[Stored items]
Content starts

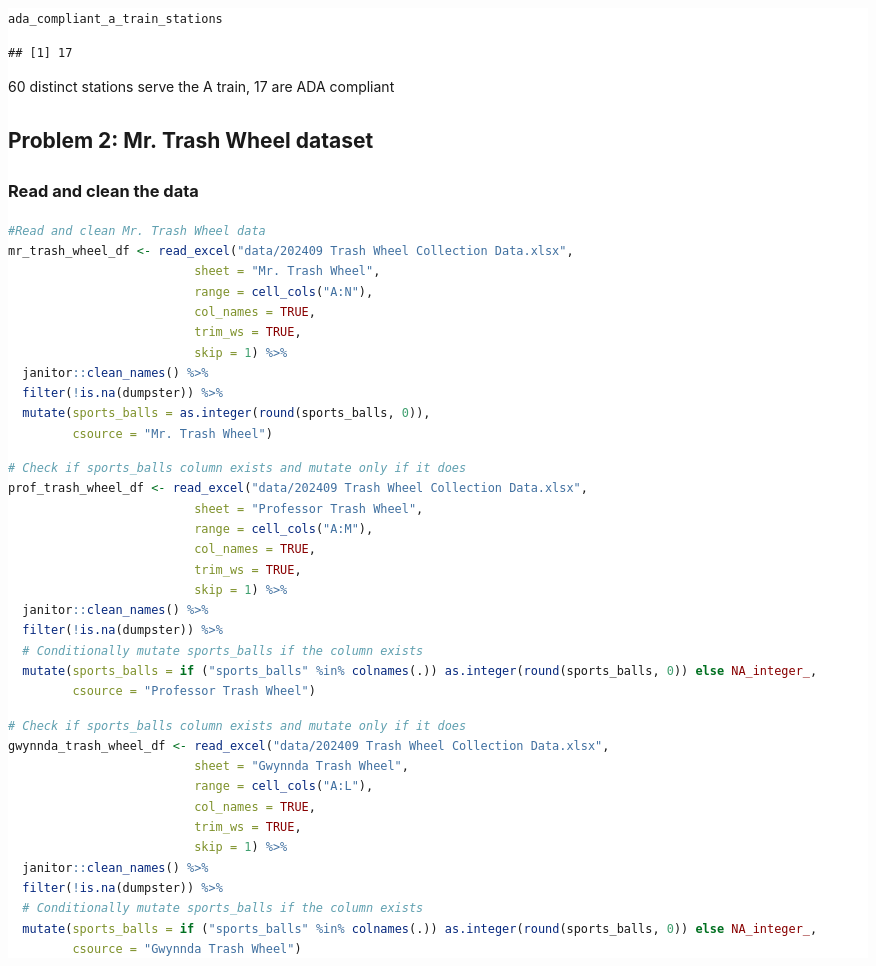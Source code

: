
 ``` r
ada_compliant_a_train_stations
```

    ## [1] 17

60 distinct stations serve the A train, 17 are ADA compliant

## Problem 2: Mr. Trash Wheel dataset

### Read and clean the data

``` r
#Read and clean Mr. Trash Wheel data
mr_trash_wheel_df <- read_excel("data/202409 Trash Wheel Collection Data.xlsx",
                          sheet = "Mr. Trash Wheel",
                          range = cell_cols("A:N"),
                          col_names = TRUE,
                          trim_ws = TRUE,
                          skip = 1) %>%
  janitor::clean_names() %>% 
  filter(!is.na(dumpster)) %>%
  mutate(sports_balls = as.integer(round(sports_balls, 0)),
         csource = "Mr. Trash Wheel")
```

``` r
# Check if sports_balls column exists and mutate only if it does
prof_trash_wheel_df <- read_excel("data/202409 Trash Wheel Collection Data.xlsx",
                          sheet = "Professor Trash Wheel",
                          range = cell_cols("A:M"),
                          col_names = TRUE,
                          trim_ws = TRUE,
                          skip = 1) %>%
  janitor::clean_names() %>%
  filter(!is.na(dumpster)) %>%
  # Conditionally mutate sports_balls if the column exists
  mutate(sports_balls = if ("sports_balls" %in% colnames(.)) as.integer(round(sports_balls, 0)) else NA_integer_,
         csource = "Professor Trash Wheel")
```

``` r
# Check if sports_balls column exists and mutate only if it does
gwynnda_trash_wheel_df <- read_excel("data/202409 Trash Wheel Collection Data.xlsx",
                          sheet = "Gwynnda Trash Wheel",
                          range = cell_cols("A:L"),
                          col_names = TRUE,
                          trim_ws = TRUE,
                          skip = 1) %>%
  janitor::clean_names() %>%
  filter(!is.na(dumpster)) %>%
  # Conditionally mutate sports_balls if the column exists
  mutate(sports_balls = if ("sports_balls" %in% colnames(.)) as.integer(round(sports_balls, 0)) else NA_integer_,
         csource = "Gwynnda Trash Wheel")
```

Content ends
Content starts

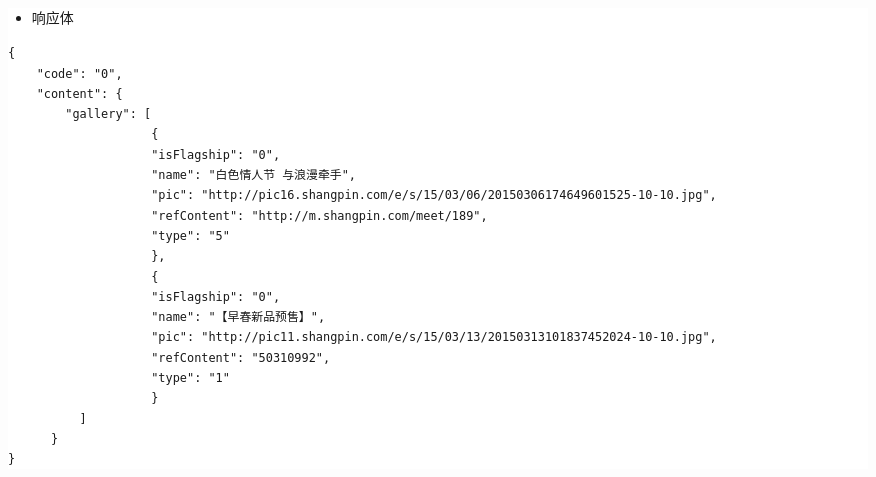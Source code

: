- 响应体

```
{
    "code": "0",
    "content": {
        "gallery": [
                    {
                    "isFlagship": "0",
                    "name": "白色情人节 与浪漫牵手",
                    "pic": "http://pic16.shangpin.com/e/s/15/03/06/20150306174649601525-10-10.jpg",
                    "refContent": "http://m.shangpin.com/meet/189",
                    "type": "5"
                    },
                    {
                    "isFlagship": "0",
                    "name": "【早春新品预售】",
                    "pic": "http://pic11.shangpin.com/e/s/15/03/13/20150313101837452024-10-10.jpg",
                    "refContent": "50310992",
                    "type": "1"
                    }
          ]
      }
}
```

Content ends

Exercise:
Go through the records. Copy each line where "sheet" appears.

Exercise output:
                          sheet = "Mr. Trash Wheel",
                          sheet = "Professor Trash Wheel",
                          sheet = "Gwynnda Trash Wheel",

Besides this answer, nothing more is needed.